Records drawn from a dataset
################

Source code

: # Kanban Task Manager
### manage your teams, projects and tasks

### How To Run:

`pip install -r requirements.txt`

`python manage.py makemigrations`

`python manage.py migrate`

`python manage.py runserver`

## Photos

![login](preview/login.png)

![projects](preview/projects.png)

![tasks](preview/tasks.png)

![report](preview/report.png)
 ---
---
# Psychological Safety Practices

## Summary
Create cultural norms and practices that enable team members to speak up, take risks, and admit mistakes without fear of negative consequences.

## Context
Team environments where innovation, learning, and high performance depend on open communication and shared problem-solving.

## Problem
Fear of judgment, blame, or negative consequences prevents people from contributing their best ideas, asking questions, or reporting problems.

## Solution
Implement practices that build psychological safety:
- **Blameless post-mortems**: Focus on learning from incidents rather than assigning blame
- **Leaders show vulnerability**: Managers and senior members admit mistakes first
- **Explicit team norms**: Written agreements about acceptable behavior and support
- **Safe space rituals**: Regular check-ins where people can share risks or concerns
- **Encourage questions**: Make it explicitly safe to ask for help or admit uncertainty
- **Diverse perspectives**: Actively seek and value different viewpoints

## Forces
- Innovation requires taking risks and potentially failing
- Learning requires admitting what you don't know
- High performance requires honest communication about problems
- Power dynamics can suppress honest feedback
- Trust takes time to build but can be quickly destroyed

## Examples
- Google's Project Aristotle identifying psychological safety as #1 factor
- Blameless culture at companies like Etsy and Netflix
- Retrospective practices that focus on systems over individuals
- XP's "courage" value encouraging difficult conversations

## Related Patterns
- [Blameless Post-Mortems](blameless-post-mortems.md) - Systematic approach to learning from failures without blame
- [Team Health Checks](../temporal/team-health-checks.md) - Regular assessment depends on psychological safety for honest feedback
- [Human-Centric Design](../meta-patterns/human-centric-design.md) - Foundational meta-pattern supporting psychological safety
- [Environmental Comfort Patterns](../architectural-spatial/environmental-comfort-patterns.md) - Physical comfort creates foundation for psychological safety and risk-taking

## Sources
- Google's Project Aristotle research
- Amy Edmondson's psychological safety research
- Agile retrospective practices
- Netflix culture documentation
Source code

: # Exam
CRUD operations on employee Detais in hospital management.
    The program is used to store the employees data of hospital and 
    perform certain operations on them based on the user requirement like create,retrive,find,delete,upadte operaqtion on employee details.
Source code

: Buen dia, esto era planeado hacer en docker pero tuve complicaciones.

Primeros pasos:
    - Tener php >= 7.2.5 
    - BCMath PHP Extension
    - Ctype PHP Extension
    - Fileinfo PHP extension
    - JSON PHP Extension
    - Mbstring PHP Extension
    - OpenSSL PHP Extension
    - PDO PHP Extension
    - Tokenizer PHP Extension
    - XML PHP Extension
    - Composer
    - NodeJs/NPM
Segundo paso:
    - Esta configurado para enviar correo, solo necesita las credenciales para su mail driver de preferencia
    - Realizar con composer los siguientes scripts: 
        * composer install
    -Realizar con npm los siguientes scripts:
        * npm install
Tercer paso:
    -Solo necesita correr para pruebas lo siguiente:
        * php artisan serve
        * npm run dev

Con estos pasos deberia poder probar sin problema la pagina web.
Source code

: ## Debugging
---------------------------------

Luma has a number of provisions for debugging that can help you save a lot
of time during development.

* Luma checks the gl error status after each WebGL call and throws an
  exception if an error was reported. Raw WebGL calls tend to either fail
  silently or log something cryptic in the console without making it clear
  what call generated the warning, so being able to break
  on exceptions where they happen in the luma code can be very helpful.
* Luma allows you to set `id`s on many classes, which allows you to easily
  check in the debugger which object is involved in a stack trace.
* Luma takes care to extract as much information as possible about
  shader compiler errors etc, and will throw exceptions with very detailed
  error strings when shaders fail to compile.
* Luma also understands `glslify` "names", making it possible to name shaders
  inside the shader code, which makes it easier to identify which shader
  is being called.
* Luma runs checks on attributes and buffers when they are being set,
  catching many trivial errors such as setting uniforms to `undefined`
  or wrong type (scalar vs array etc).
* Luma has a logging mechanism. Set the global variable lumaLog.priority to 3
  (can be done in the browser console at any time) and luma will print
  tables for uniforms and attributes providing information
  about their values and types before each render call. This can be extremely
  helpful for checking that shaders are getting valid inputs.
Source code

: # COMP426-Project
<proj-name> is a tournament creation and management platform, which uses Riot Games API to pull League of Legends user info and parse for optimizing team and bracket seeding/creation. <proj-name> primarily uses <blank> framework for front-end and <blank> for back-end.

################

Every entry is to be repeated precisely as it stands.

__Result for this task__
Source code

: # Kanban Task Manager
### manage your teams, projects and tasks

### How To Run:

`pip install -r requirements.txt`

`python manage.py makemigrations`

`python manage.py migrate`

`python manage.py runserver`

## Photos

![login](preview/login.png)

![projects](preview/projects.png)

![tasks](preview/tasks.png)

![report](preview/report.png)
 ---
---
# Psychological Safety Practices

## Summary
Create cultural norms and practices that enable team members to speak up, take risks, and admit mistakes without fear of negative consequences.

## Context
Team environments where innovation, learning, and high performance depend on open communication and shared problem-solving.

## Problem
Fear of judgment, blame, or negative consequences prevents people from contributing their best ideas, asking questions, or reporting problems.

## Solution
Implement practices that build psychological safety:
- **Blameless post-mortems**: Focus on learning from incidents rather than assigning blame
- **Leaders show vulnerability**: Managers and senior members admit mistakes first
- **Explicit team norms**: Written agreements about acceptable behavior and support
- **Safe space rituals**: Regular check-ins where people can share risks or concerns
- **Encourage questions**: Make it explicitly safe to ask for help or admit uncertainty
- **Diverse perspectives**: Actively seek and value different viewpoints

## Forces
- Innovation requires taking risks and potentially failing
- Learning requires admitting what you don't know
- High performance requires honest communication about problems
- Power dynamics can suppress honest feedback
- Trust takes time to build but can be quickly destroyed

## Examples
- Google's Project Aristotle identifying psychological safety as #1 factor
- Blameless culture at companies like Etsy and Netflix
- Retrospective practices that focus on systems over individuals
- XP's "courage" value encouraging difficult conversations

## Related Patterns
- [Blameless Post-Mortems](blameless-post-mortems.md) - Systematic approach to learning from failures without blame
- [Team Health Checks](../temporal/team-health-checks.md) - Regular assessment depends on psychological safety for honest feedback
- [Human-Centric Design](../meta-patterns/human-centric-design.md) - Foundational meta-pattern supporting psychological safety
- [Environmental Comfort Patterns](../architectural-spatial/environmental-comfort-patterns.md) - Physical comfort creates foundation for psychological safety and risk-taking

## Sources
- Google's Project Aristotle research
- Amy Edmondson's psychological safety research
- Agile retrospective practices
- Netflix culture documentation
Source code

: # Exam
CRUD operations on employee Detais in hospital management.
    The program is used to store the employees data of hospital and 
    perform certain operations on them based on the user requirement like create,retrive,find,delete,upadte operaqtion on employee details.
Source code

: Buen dia, esto era planeado hacer en docker pero tuve complicaciones.

Primeros pasos:
    - Tener php >= 7.2.5 
    - BCMath PHP Extension
    - Ctype PHP Extension
    - Fileinfo PHP extension
    - JSON PHP Extension
    - Mbstring PHP Extension
    - OpenSSL PHP Extension
    - PDO PHP Extension
    - Tokenizer PHP Extension
    - XML PHP Extension
    - Composer
    - NodeJs/NPM
Segundo paso:
    - Esta configurado para enviar correo, solo necesita las credenciales para su mail driver de preferencia
    - Realizar con composer los siguientes scripts: 
        * composer install
    -Realizar con npm los siguientes scripts:
        * npm install
Tercer paso:
    -Solo necesita correr para pruebas lo siguiente:
        * php artisan serve
        * npm run dev

Con estos pasos deberia poder probar sin problema la pagina web.
Source code

: ## Debugging
---------------------------------

Luma has a number of provisions for debugging that can help you save a lot
of time during development.

* Luma checks the gl error status after each WebGL call and throws an
  exception if an error was reported. Raw WebGL calls tend to either fail
  silently or log something cryptic in the console without making it clear
  what call generated the warning, so being able to break
  on exceptions where they happen in the luma code can be very helpful.
* Luma allows you to set `id`s on many classes, which allows you to easily
  check in the debugger which object is involved in a stack trace.
* Luma takes care to extract as much information as possible about
  shader compiler errors etc, and will throw exceptions with very detailed
  error strings when shaders fail to compile.
* Luma also understands `glslify` "names", making it possible to name shaders
  inside the shader code, which makes it easier to identify which shader
  is being called.
* Luma runs checks on attributes and buffers when they are being set,
  catching many trivial errors such as setting uniforms to `undefined`
  or wrong type (scalar vs array etc).
* Luma has a logging mechanism. Set the global variable lumaLog.priority to 3
  (can be done in the browser console at any time) and luma will print
  tables for uniforms and attributes providing information
  about their values and types before each render call. This can be extremely
  helpful for checking that shaders are getting valid inputs.
Source code

: # COMP426-Project
<proj-name> is a tournament creation and management platform, which uses Riot Games API to pull League of Legends user info and parse for optimizing team and bracket seeding/creation. <proj-name> primarily uses <blank> framework for front-end and <blank> for back-end.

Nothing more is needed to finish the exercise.